The discussion section considered implications for practitioners/policymakers/scholars, I guess the author may provide 2–3 concrete examples of “accountability redesign” that would make attachment/settlement/sufficiency/inheritance/exposure/refusal institutionally legible, for example alternative KPIs, maintenance budgets, and refusal thresholds.
Author Response
Comment 1
In section 4.1, the author is requested to clearly state the sampleing logic
specify the exclusion rationale, I guess the expansion/replication/metrics/piloting/exit may overlap in practice, hence autthors are needed to strangthen the conceptual boundaries between these elements and show why each is necessary and distincet. for example are metrics always scale-enabling? is exit always implied by mobility? I guess table 1 and 2 are instrumental, but the discussion and narrative should explain explicitly what each table demonstrates beyond summarizing each table. The discussion section considered implications for practitioners/policymakers/scholars, I guess the author may provide 2–3 concrete examples of “accountability redesign” that would make attachment/settlement/sufficiency/inheritance/exposure/refusal institutionally legible, for example alternative KPIs, maintenance budgets, and refusal thresholds.
Response 1
Thank you for these helpful and constructive comments. Allow me to highlight four points. First, Section 4.1 now clearly states the sampling logic. The revised text specifies the inclusion criteria (institutional authoritativeness, explicit adaptation orientation under long-term constraints, and structured monitoring architecture) and clarifies that advocacy documents or plans without formal accountability structures were excluded. It also makes clear that the sample is selective and diagnostic rather than representative. Second, Section 2.1 has been revised to sharpen the conceptual distinctions among expansion, replication, metrics, piloting, and exit.

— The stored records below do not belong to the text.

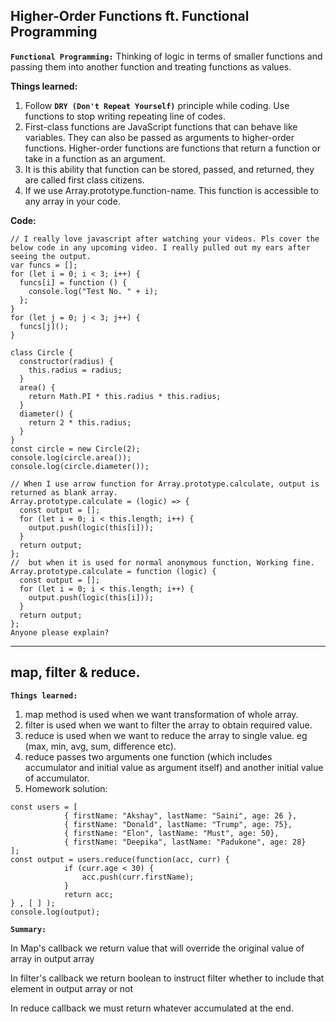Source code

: ## Higher-Order Functions ft. Functional Programming

**`Functional Programming:`** Thinking of logic in terms of smaller functions and passing them into another function and treating functions as values.

**Things learned:**

1. Follow **`DRY (Don't Repeat Yourself)`** principle while coding. Use functions to stop writing repeating line of codes.
2. First-class functions are JavaScript functions that can behave like variables. They can also be passed as arguments to higher-order functions. Higher-order functions are functions that return a function or take in a function as an argument.
3. It is this ability that function can be stored, passed, and returned, they are called first class citizens.
4. If we use Array.prototype.function-name. This function is accessible to any array in your code.

**Code:**

```
// I really love javascript after watching your videos. Pls cover the below code in any upcoming video. I really pulled out my ears after seeing the output.
var funcs = [];
for (let i = 0; i < 3; i++) {
  funcs[i] = function () {
    console.log("Test No. " + i);
  };
}
for (let j = 0; j < 3; j++) {
  funcs[j]();
}

class Circle {
  constructor(radius) {
    this.radius = radius;
  }
  area() {
    return Math.PI * this.radius * this.radius;
  }
  diameter() {
    return 2 * this.radius;
  }
}
const circle = new Circle(2);
console.log(circle.area());
console.log(circle.diameter());

// When I use arrow function for Array.prototype.calculate, output is returned as blank array.
Array.prototype.calculate = (logic) => {
  const output = [];
  for (let i = 0; i < this.length; i++) {
    output.push(logic(this[i]));
  }
  return output;
};
//  but when it is used for normal anonymous function, Working fine.
Array.prototype.calculate = function (logic) {
  const output = [];
  for (let i = 0; i < this.length; i++) {
    output.push(logic(this[i]));
  }
  return output;
};
Anyone please explain?
```

---

## map, filter & reduce.

**`Things learned:`**

1. map method is used when we want transformation of whole array.
2. filter is used when we want to filter the array to obtain required value.
3. reduce is used when we want to reduce the array to single value. eg (max, min, avg, sum, difference etc).
4. reduce passes two arguments one function (which includes accumulator and initial value as argument itself) and another initial value of accumulator.
5. Homework solution:

```
const users = [
           	{ firstName: "Akshay", lastName: "Saini", age: 26 },
           	{ firstName: "Donald", lastName: "Trump", age: 75},
           	{ firstName: "Elon", lastName: "Must", age: 50},
           	{ firstName: "Deepika", lastName: "Padukone", age: 28}
];
const output = users.reduce(function(acc, curr) {
           	if (curr.age < 30) {
                acc.push(curr.firstName);
           	}
           	return acc;
} , [ ] );
console.log(output);
```

**`Summary:`**

In Map's callback we return value that will override the original value of array in output array

In filter's callback we return boolean to instruct filter whether to include that element in output array or not

In reduce callback we must return whatever accumulated at the end.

Third, the narrative discussion now interprets Tables 1 and 2 more explicitly—particularly the patterned narrowing from plural grammars in framing sections to scale-dominant logics in implementation and accountability. Finally, the Discussion section now includes concrete examples of “accountability redesign,” including protected maintenance budgets, long-horizon stewardship clauses, and evaluation criteria that recognize managed retreat or cessation as legitimate outcomes.